══ DATA SHOWN ══

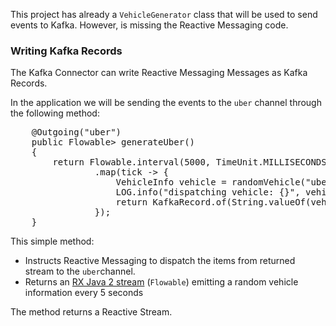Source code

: This project has already a `VehicleGenerator` class that will be used to send events to Kafka. However, is missing the Reactive Messaging code.

### Writing Kafka Records

The Kafka Connector can write Reactive Messaging Messages as Kafka Records.

In the application we will be sending the events to the `uber` channel through the following method:

<pre class="file" data-filename="./src/main/resources/application.properties" data-target="append" data-marker="//TODO-publisher">
    @Outgoing("uber")
    public Flowable<KafkaRecord<String, String>> generateUber()
    {
        return Flowable.interval(5000, TimeUnit.MILLISECONDS)
                .map(tick -> {
                    VehicleInfo vehicle = randomVehicle("uber");
                    LOG.info("dispatching vehicle: {}", vehicle);
                    return KafkaRecord.of(String.valueOf(vehicle.getVehicleId()), Json.encode(vehicle));
                });
    }
</pre>
This simple method:

- Instructs Reactive Messaging to dispatch the items from returned stream to the `uber`channel.
- Returns an [RX Java 2 stream](https://github.com/ReactiveX/RxJava) (`Flowable`) emitting a random  vehicle information every 5 seconds

The method returns a Reactive Stream.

═══

» **WORK TO BE COMPLETED**: Nothing but the lines from the line with "- Returns an" to the last line of the listing above should appear; please retype them exactly, both ends included.

» **SOLVED EXERCISE**:
- Returns an [RX Java 2 stream](https://github.com/ReactiveX/RxJava) (`Flowable`) emitting a random  vehicle information every 5 seconds

The method returns a Reactive Stream.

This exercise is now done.